- The Washington Times - Monday, June 10, 2019

Former Iowa Gov. Tom Vilsack on Monday said he didn’t think Joseph R. Biden’s skipping a trip to Iowa over the weekend is going to hurt him and that the vice president already has connections in the state that other Democratic contenders might not have built up yet.

“I think Vice President Biden now has the stage pretty much to himself on Tuesday and Wednesday, and especially the opportunity for him to sort of counter-balance the president’s visit to Iowa puts him in a position where it reinforces the notion that he’s the best candidate, at least in his view and his campaign’s view, to take on President Trump,” Mr. Vilsack said on CNN.

The president is scheduled to be in Iowa on Tuesday, which overlaps with Mr. Biden’s trip to the state this week.

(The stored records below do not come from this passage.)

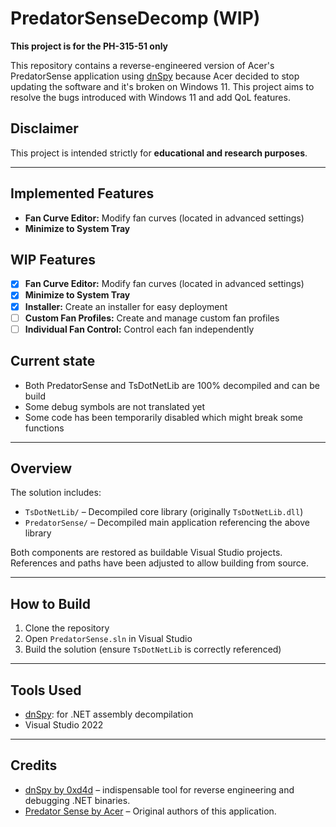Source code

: # PredatorSenseDecomp (WIP)

**This project is for the PH-315-51 only**

This repository contains a reverse-engineered version of Acer's PredatorSense application using [dnSpy](https://github.com/dnSpy/dnSpy) because Acer 
decided to stop updating the software and it's broken on Windows 11. This project aims to resolve the bugs introduced with Windows 11 and add QoL features.

## Disclaimer

This project is intended strictly for **educational and research purposes**.

---

## Implemented Features
- **Fan Curve Editor:** Modify fan curves (located in advanced settings)
- **Minimize to System Tray**

## WIP Features
- [x] **Fan Curve Editor:** Modify fan curves (located in advanced settings)
- [x] **Minimize to System Tray**
- [x] **Installer:** Create an installer for easy deployment
- [ ] **Custom Fan Profiles:** Create and manage custom fan profiles
- [ ] **Individual Fan Control:** Control each fan independently

## Current state

- Both PredatorSense and TsDotNetLib are 100% decompiled and can be build
- Some debug symbols are not translated yet
- Some code has been temporarily disabled which might break some functions

---

## Overview

The solution includes:

- `TsDotNetLib/` – Decompiled core library (originally `TsDotNetLib.dll`)
- `PredatorSense/` – Decompiled main application referencing the above library

Both components are restored as buildable Visual Studio projects.  
References and paths have been adjusted to allow building from source.

---

## How to Build

1. Clone the repository
2. Open `PredatorSense.sln` in Visual Studio
3. Build the solution (ensure `TsDotNetLib` is correctly referenced)

---

## Tools Used

- [dnSpy](https://github.com/dnSpy/dnSpy): for .NET assembly decompilation
- Visual Studio 2022

---

## Credits

- [dnSpy by 0xd4d](https://github.com/dnSpy/dnSpy) – indispensable tool for reverse engineering and debugging .NET binaries.
- [Predator Sense by Acer](https://www.acer.com/us-en/support/product-support/Predator_PH315-51) – Original authors of this application.


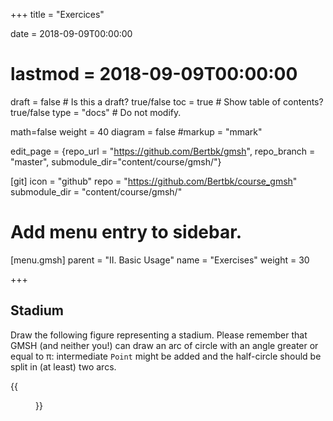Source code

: +++
title = "Exercices"

date = 2018-09-09T00:00:00
# lastmod = 2018-09-09T00:00:00

draft = false  # Is this a draft? true/false
toc = true  # Show table of contents? true/false
type = "docs"  # Do not modify.

math=false
weight = 40
diagram = false
#markup = "mmark"

edit_page = {repo_url = "https://github.com/Bertbk/gmsh", repo_branch = "master", submodule_dir="content/course/gmsh/"}

[git]
  icon = "github"
  repo = "https://github.com/Bertbk/course_gmsh"
  submodule_dir = "content/course/gmsh/"
  
# Add menu entry to sidebar.
[menu.gmsh]
  parent = "II. Basic Usage"
  name = "Exercises"
  weight = 30

+++

## Stadium

Draw the following figure representing a stadium. Please remember that GMSH (and neither you!) can draw an arc of circle with an angle greater or equal to π: intermediate `Point` might be added and the half-circle should be split in (at least) two arcs.

{{<figure src="../stadium.svg"  title="Stadium">}}
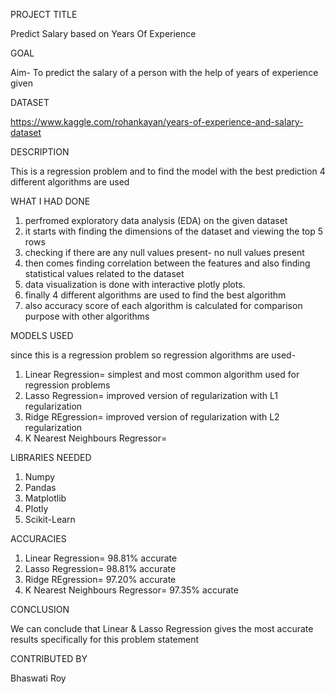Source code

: PROJECT TITLE

Predict Salary based on Years Of Experience

GOAL

Aim- To predict the salary of a person with the help of years of experience given

DATASET

https://www.kaggle.com/rohankayan/years-of-experience-and-salary-dataset

DESCRIPTION

This is a regression problem and to find the model with the best prediction 4 different algorithms are used

WHAT I HAD DONE

1. perfromed exploratory data analysis (EDA) on the given dataset
2. it starts with finding the dimensions of the dataset and viewing the top 5 rows
3. checking if there are any null values present- no null values present
4. then comes finding correlation between the features and also finding statistical values related to the dataset
5. data visualization is done with interactive plotly plots.
6. finally 4 different algorithms are used to find the best algorithm 
7. also accuracy score of each algorithm is calculated for comparison purpose with other algorithms

MODELS USED

since this is a regression problem so regression algorithms are used-
1. Linear Regression= simplest and most common algorithm used for regression problems
2. Lasso Regression= improved version of regularization with L1 regularization
3. Ridge REgression= improved version of regularization with L2 regularization
4. K Nearest Neighbours Regressor= 

LIBRARIES NEEDED

1. Numpy
2. Pandas
3. Matplotlib
4. Plotly
5. Scikit-Learn

ACCURACIES

1. Linear Regression= 98.81% accurate
2. Lasso Regression= 98.81% accurate
3. Ridge REgression= 97.20% accurate
4. K Nearest Neighbours Regressor= 97.35% accurate

CONCLUSION

We can conclude that Linear & Lasso Regression gives the most accurate results specifically for this problem statement

CONTRIBUTED BY

Bhaswati Roy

“So I don’t think it was necessarily a mistake on the part of the Biden campaign or an unfortunate circumstance,” said Mr. Vilsack, who served as President Barack Obama’s agriculture secretary. “I think the reality is he may have benefited by not being on the stage.”

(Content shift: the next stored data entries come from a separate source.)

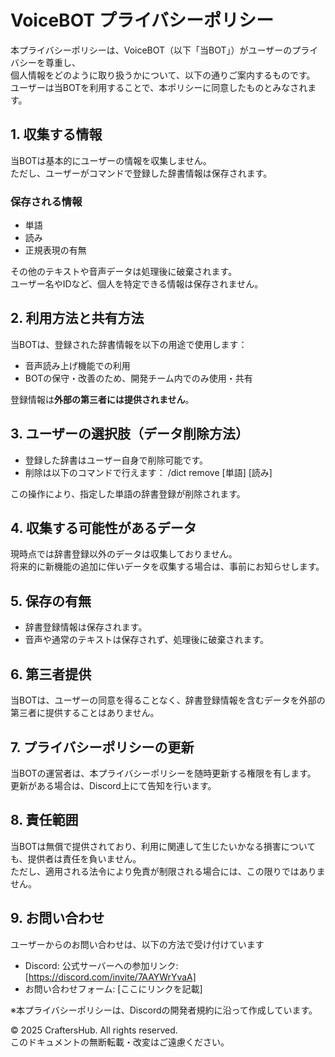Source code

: # VoiceBOT プライバシーポリシー

本プライバシーポリシーは、VoiceBOT（以下「当BOT」）がユーザーのプライバシーを尊重し、  
個人情報をどのように取り扱うかについて、以下の通りご案内するものです。  
ユーザーは当BOTを利用することで、本ポリシーに同意したものとみなされます。

## 1. 収集する情報
当BOTは基本的にユーザーの情報を収集しません。  
ただし、ユーザーがコマンドで登録した辞書情報は保存されます。

### 保存される情報
- 単語  
- 読み  
- 正規表現の有無  

その他のテキストや音声データは処理後に破棄されます。  
ユーザー名やIDなど、個人を特定できる情報は保存されません。

## 2. 利用方法と共有方法
当BOTは、登録された辞書情報を以下の用途で使用します：
- 音声読み上げ機能での利用  
- BOTの保守・改善のため、開発チーム内でのみ使用・共有  

登録情報は**外部の第三者には提供されません**。

## 3. ユーザーの選択肢（データ削除方法）
- 登録した辞書はユーザー自身で削除可能です。  
- 削除は以下のコマンドで行えます：
/dict remove [単語] [読み]

この操作により、指定した単語の辞書登録が削除されます。

## 4. 収集する可能性があるデータ
現時点では辞書登録以外のデータは収集しておりません。  
将来的に新機能の追加に伴いデータを収集する場合は、事前にお知らせします。

## 5. 保存の有無
- 辞書登録情報は保存されます。  
- 音声や通常のテキストは保存されず、処理後に破棄されます。

## 6. 第三者提供
当BOTは、ユーザーの同意を得ることなく、辞書登録情報を含むデータを外部の第三者に提供することはありません。

## 7. プライバシーポリシーの更新
当BOTの運営者は、本プライバシーポリシーを随時更新する権限を有します。  
更新がある場合は、Discord上にて告知を行います。  

## 8. 責任範囲
当BOTは無償で提供されており、利用に関連して生じたいかなる損害についても、提供者は責任を負いません。  
ただし、適用される法令により免責が制限される場合には、この限りではありません。

## 9. お問い合わせ
ユーザーからのお問い合わせは、以下の方法で受け付けています  
- Discord: 公式サーバーへの参加リンク: [https://discord.com/invite/7AAYWrYvaA]  
- お問い合わせフォーム: [ここにリンクを記載]

※本プライバシーポリシーは、Discordの開発者規約に沿って作成しています。

© 2025 CraftersHub. All rights reserved.  
このドキュメントの無断転載・改変はご遠慮ください。

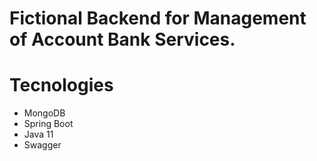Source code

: # Fictional Backend for Management of Account Bank Services.  

# Tecnologies  
 - MongoDB
 - Spring Boot  
 - Java 11
 - Swagger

Nineteen candidates seeking the 2020 Democratic presidential nomination delivered rapid-fire pitches at a Democratic party event on Sunday in Cedar Rapids. But Mr. Biden, who has been keeping a comparatively light public campaigning schedule, instead opted to attend his granddaughter’s high school graduation over the weekend.



Mr. Vilsack did say Iowans are going to expect Mr. Biden to work for the nomination, but that the former vice president is in a different position than most candidates who might be introducing themselves to the states’ residents for the first time.

“You have to be there. You have to spend time,” the former governor said. “You have to basically create the connection, but the reality is the vice president’s been connected to our state for a number of years and he has a lot of deep relationships with people. So in that sense, he’s a little bit different than the other candidates who are coming for the first time to the state.”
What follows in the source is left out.